Leona Lassak, Blase Ur, and Maximilian Golla, three academics from Germany and the US who have researched the adoption of passkeys, say that businesses they’ve interviewed are generally positive about the adoption of passkeys and the extra security it will bring. However, it will likely take some time until the majority of websites, apps, and companies are using passkeys for everything. “I don’t think we will have a big bang in the next few months,” Lassak says. “It’s going to be a slow process, which on the way will then also catch other and smaller entities.”
As a result, passwords will still be around for a while. It’ll be a long time until I have converted my remaining 320-ish accounts to be using passkeys. And for the time being at least, those accounts where I do have passkeys will still have existing passwords that I can fall back on. “Passkeys is having fewer passwords, but not necessarily no passwords,” says Golla.
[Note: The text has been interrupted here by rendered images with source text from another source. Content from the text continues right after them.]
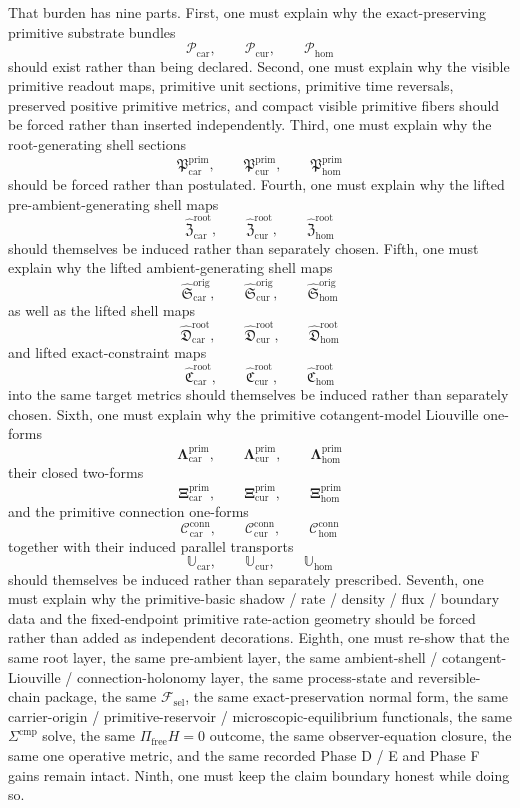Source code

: \documentclass[11pt]{article}
\newcommand{\StemFunctional}{\mathscr F_{\mathrm{sel}}}
\newcommand{\TensorPrimitiveSpace}{\mathcal P_{\mathrm{car}}}
\newcommand{\CurPrimitiveSpace}{\mathcal P_{\mathrm{cur}}}
\newcommand{\HomPrimitiveSpace}{\mathcal P_{\mathrm{hom}}}
\newcommand{\TensorPrimitiveSection}{\mathfrak P_{\mathrm{car}}^{\mathrm{prim}}}
\newcommand{\CurPrimitiveSection}{\mathfrak P_{\mathrm{cur}}^{\mathrm{prim}}}
\newcommand{\HomPrimitiveSection}{\mathfrak P_{\mathrm{hom}}^{\mathrm{prim}}}
\newcommand{\TensorPrimitiveLiftedPreAmbientSection}{\widehat{\mathfrak Z}_{\mathrm{car}}^{\mathrm{root}}}
\newcommand{\CurPrimitiveLiftedPreAmbientSection}{\widehat{\mathfrak Z}_{\mathrm{cur}}^{\mathrm{root}}}
\newcommand{\HomPrimitiveLiftedPreAmbientSection}{\widehat{\mathfrak Z}_{\mathrm{hom}}^{\mathrm{root}}}
\newcommand{\TensorPrimitiveLiftedAmbientSection}{\widehat{\mathfrak S}_{\mathrm{car}}^{\mathrm{orig}}}
\newcommand{\CurPrimitiveLiftedAmbientSection}{\widehat{\mathfrak S}_{\mathrm{cur}}^{\mathrm{orig}}}
\newcommand{\HomPrimitiveLiftedAmbientSection}{\widehat{\mathfrak S}_{\mathrm{hom}}^{\mathrm{orig}}}
\newcommand{\TensorPrimitiveLiftedShellSection}{\widehat{\mathfrak D}_{\mathrm{car}}^{\mathrm{root}}}
\newcommand{\CurPrimitiveLiftedShellSection}{\widehat{\mathfrak D}_{\mathrm{cur}}^{\mathrm{root}}}
\newcommand{\HomPrimitiveLiftedShellSection}{\widehat{\mathfrak D}_{\mathrm{hom}}^{\mathrm{root}}}
\newcommand{\TensorPrimitiveConstraintMap}{\widehat{\mathfrak C}_{\mathrm{car}}^{\mathrm{root}}}
\newcommand{\CurPrimitiveConstraintMap}{\widehat{\mathfrak C}_{\mathrm{cur}}^{\mathrm{root}}}
\newcommand{\HomPrimitiveConstraintMap}{\widehat{\mathfrak C}_{\mathrm{hom}}^{\mathrm{root}}}
\newcommand{\TensorPrimitiveLiouville}{\boldsymbol{\Lambda}_{\mathrm{car}}^{\mathrm{prim}}}
\newcommand{\CurPrimitiveLiouville}{\boldsymbol{\Lambda}_{\mathrm{cur}}^{\mathrm{prim}}}
\newcommand{\HomPrimitiveLiouville}{\boldsymbol{\Lambda}_{\mathrm{hom}}^{\mathrm{prim}}}
\newcommand{\TensorPrimitiveTwo}{\boldsymbol{\Xi}_{\mathrm{car}}^{\mathrm{prim}}}
\newcommand{\CurPrimitiveTwo}{\boldsymbol{\Xi}_{\mathrm{cur}}^{\mathrm{prim}}}
\newcommand{\HomPrimitiveTwo}{\boldsymbol{\Xi}_{\mathrm{hom}}^{\mathrm{prim}}}
\newcommand{\TensorPrimitiveConnectionForm}{\mathcal C_{\mathrm{car}}^{\mathrm{conn}}}
\newcommand{\CurPrimitiveConnectionForm}{\mathcal C_{\mathrm{cur}}^{\mathrm{conn}}}
\newcommand{\HomPrimitiveConnectionForm}{\mathcal C_{\mathrm{hom}}^{\mathrm{conn}}}
\newcommand{\TensorPrimitiveTransport}{\mathbb U_{\mathrm{car}}}
\newcommand{\CurPrimitiveTransport}{\mathbb U_{\mathrm{cur}}}
\newcommand{\HomPrimitiveTransport}{\mathbb U_{\mathrm{hom}}}
\begin{document}
That burden has nine parts. First, one must explain why the exact-preserving primitive substrate bundles
\[
\TensorPrimitiveSpace,\qquad
\CurPrimitiveSpace,\qquad
\HomPrimitiveSpace
\]
should exist rather than being declared. Second, one must explain why the visible primitive readout maps, primitive unit sections, primitive time reversals, preserved positive primitive metrics, and compact visible primitive fibers should be forced rather than inserted independently. Third, one must explain why the root-generating shell sections
\[
\TensorPrimitiveSection,\qquad
\CurPrimitiveSection,\qquad
\HomPrimitiveSection
\]
should be forced rather than postulated. Fourth, one must explain why the lifted pre-ambient-generating shell maps
\[
\TensorPrimitiveLiftedPreAmbientSection,\qquad
\CurPrimitiveLiftedPreAmbientSection,\qquad
\HomPrimitiveLiftedPreAmbientSection
\]
should themselves be induced rather than separately chosen. Fifth, one must explain why the lifted ambient-generating shell maps
\[
\TensorPrimitiveLiftedAmbientSection,\qquad
\CurPrimitiveLiftedAmbientSection,\qquad
\HomPrimitiveLiftedAmbientSection
\]
as well as the lifted shell maps
\[
\TensorPrimitiveLiftedShellSection,\qquad
\CurPrimitiveLiftedShellSection,\qquad
\HomPrimitiveLiftedShellSection
\]
and lifted exact-constraint maps
\[
\TensorPrimitiveConstraintMap,\qquad
\CurPrimitiveConstraintMap,\qquad
\HomPrimitiveConstraintMap
\]
into the same target metrics should themselves be induced rather than separately chosen. Sixth, one must explain why the primitive cotangent-model Liouville one-forms
\[
\TensorPrimitiveLiouville,\qquad
\CurPrimitiveLiouville,\qquad
\HomPrimitiveLiouville
\]
their closed two-forms
\[
\TensorPrimitiveTwo,\qquad
\CurPrimitiveTwo,\qquad
\HomPrimitiveTwo
\]
and the primitive connection one-forms
\[
\TensorPrimitiveConnectionForm,\qquad
\CurPrimitiveConnectionForm,\qquad
\HomPrimitiveConnectionForm
\]
together with their induced parallel transports
\[
\TensorPrimitiveTransport,\qquad
\CurPrimitiveTransport,\qquad
\HomPrimitiveTransport
\]
should themselves be induced rather than separately prescribed. Seventh, one must explain why the primitive-basic shadow / rate / density / flux / boundary data and the fixed-endpoint primitive rate-action geometry should be forced rather than added as independent decorations. Eighth, one must re-show that the same root layer, the same pre-ambient layer, the same ambient-shell / cotangent-Liouville / connection-holonomy layer, the same process-state and reversible-chain package, the same \(\StemFunctional\), the same exact-preservation normal form, the same carrier-origin / primitive-reservoir / microscopic-equilibrium functionals, the same \(\Sigma^{\mathrm{cmp}}\) solve, the same \(\Pi_{\mathrm{free}}H=0\) outcome, the same observer-equation closure, the same one operative metric, and the same recorded Phase D / E and Phase F gains remain intact. Ninth, one must keep the claim boundary honest while doing so.
\end{document}
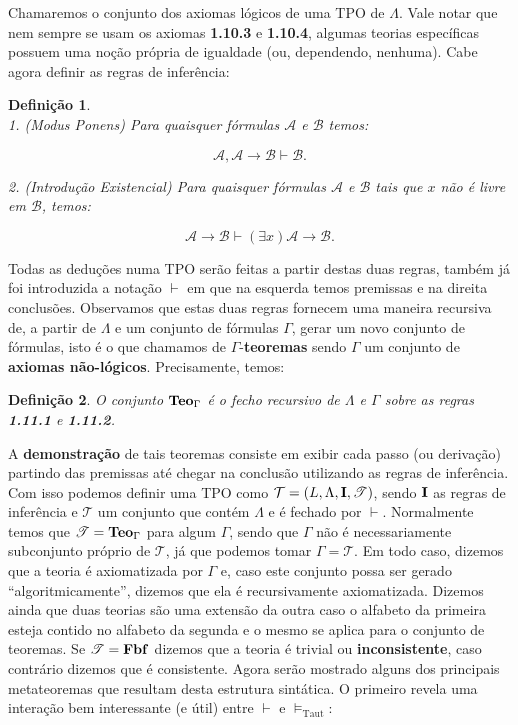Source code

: \documentclass[11pt,a4paper]{article}
\newtheorem{mydef}{Definição}[section]
\theoremstyle{definition}
\begin{document}
Chamaremos o conjunto dos axiomas lógicos de uma TPO de $\Lambda$. Vale notar que nem sempre se usam os axiomas \textbf{1.10.3} e \textbf{1.10.4}, algumas teorias específicas possuem uma noção própria de igualdade (ou, dependendo, nenhuma). Cabe agora definir as regras de inferência: 

\begin{mydef} \ \\
	
	1. (Modus Ponens) Para quaisquer fórmulas $\mathscr{A}$ e $\mathscr{B}$ temos: 
	
	$$\mathscr{A}, \mathscr{A}\rightarrow \mathscr{B}\vdash \mathscr{B}.$$
	
	2. (Introdução Existencial) Para quaisquer fórmulas $\mathscr{A}$ e $\mathscr{B}$ tais que $x$ não é livre em  $\mathscr{B}$, temos:
	
	$$  \mathscr{A}\rightarrow \mathscr{B}\vdash (\exists x) \mathscr{A}\rightarrow \mathscr{B} .$$
	
	
	
\end{mydef}

Todas as deduções numa TPO serão feitas a partir destas duas regras, também já foi introduzida a notação $\vdash$ em que na esquerda temos premissas e na direita conclusões. Observamos que estas duas regras fornecem uma maneira recursiva de, a partir de $\Lambda$ e um conjunto de fórmulas $\Gamma$, gerar um novo conjunto de fórmulas, isto é o que chamamos de $\Gamma$-\textbf{teoremas} sendo $\Gamma$ um conjunto de \textbf{axiomas não-lógicos}. Precisamente, temos: 

\begin{mydef}
	
	O conjunto  $\textrm{\textbf{Teo}}_\Gamma$ é o fecho recursivo de $\Lambda$ e $\Gamma$ sobre as regras  \textbf{1.11.1} e \textbf{1.11.2}.
	
\end{mydef}

A \textbf{demonstração} de tais teoremas consiste em exibir cada passo (ou derivação) partindo das premissas até chegar na conclusão utilizando as regras de inferência. Com isso podemos definir uma TPO como $\mathcal{T}=(L,\Lambda,\textrm{\textbf{I}},\mathscr{T})$, sendo $\textrm{\textbf{I}}$ as regras de inferência e $\mathscr{T}$ um conjunto que contém $\Lambda$ e é fechado por $\vdash$. Normalmente temos que $\mathscr{T}=\textrm{\textbf{Teo}}_\Gamma$ para algum $\Gamma$, sendo que $\Gamma$ não é necessariamente subconjunto próprio de $\mathscr{T}$, já que podemos tomar $\Gamma=\mathscr{T}$. Em todo caso, dizemos que a teoria é axiomatizada por $\Gamma$ e, caso este conjunto possa ser gerado ``algoritmicamente'', dizemos que ela é recursivamente axiomatizada. Dizemos ainda que duas teorias são uma extensão da outra caso o alfabeto da primeira esteja contido no alfabeto da segunda e o mesmo se aplica para o conjunto de teoremas. Se $\mathscr{T}=\textrm{\textbf{Fbf}}$ dizemos que a teoria é trivial ou \textbf{inconsistente}, caso contrário dizemos que é consistente. Agora serão mostrado alguns dos principais metateoremas que resultam desta estrutura sintática. O primeiro revela uma interação bem interessante (e útil) entre $\vdash$ e $\vDash_{\textrm{Taut}}$:
\end{document}
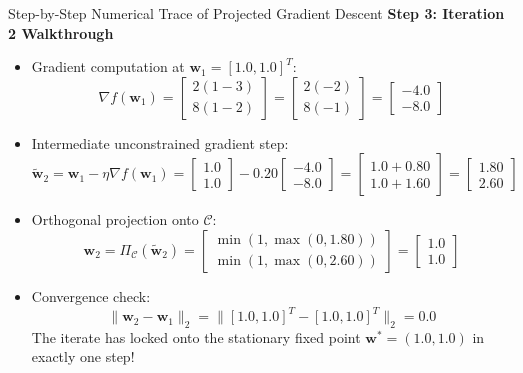 \begin{examplebox}[breakable]{Step-by-Step Numerical Trace of Projected Gradient Descent}
\textbf{Step 3: Iteration 2 Walkthrough}
\begin{itemize}
    \item Gradient computation at $\mathbf{w}_1 = [1.0, 1.0]^T$:
    \begin{equation}
    \nabla f(\mathbf{w}_1) = \begin{bmatrix} 2(1 - 3) \\ 8(1 - 2) \end{bmatrix} = \begin{bmatrix} 2(-2) \\ 8(-1) \end{bmatrix} = \begin{bmatrix} -4.0 \\ -8.0 \end{bmatrix}
    \end{equation}
    \item Intermediate unconstrained gradient step:
    \begin{equation}
    \tilde{\mathbf{w}}_2 = \mathbf{w}_1 - \eta \nabla f(\mathbf{w}_1) = \begin{bmatrix} 1.0 \\ 1.0 \end{bmatrix} - 0.20 \begin{bmatrix} -4.0 \\ -8.0 \end{bmatrix} = \begin{bmatrix} 1.0 + 0.80 \\ 1.0 + 1.60 \end{bmatrix} = \begin{bmatrix} 1.80 \\ 2.60 \end{bmatrix}
    \end{equation}
    \item Orthogonal projection onto $\mathcal{C}$:
    \begin{equation}
    \mathbf{w}_2 = \Pi_{\mathcal{C}}(\tilde{\mathbf{w}}_2) = \begin{bmatrix} \min(1, \max(0, 1.80)) \\ \min(1, \max(0, 2.60)) \end{bmatrix} = \begin{bmatrix} 1.0 \\ 1.0 \end{bmatrix}
    \end{equation}
    \item Convergence check:
    \begin{equation}
    \|\mathbf{w}_2 - \mathbf{w}_1\|_2 = \|[1.0, 1.0]^T - [1.0, 1.0]^T\|_2 = 0.0
    \end{equation}
    The iterate has locked onto the stationary fixed point $\mathbf{w}^* = (1.0, 1.0)$ in exactly one step!
\end{itemize}


\end{examplebox}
Experts recommend setting up a few passkeys whenever you come across them on your online accounts, rather than necessarily trying to change them all at once. There are guides to what websites are using passkeys already, and Google, Microsoft, and Apple all have straightforward explanations on how to create passkeys. And there are plenty of benefits to getting started now.
“They are a true password replacement that eliminate the threat of phishing, eliminate the hassle of password resets, and eliminate the liability that service providers have when they’re managing thousands, tens of thousands, or tens of millions, or billions of passwords,” Shikiar says. “It really is an entirely new way of doing user authentication.”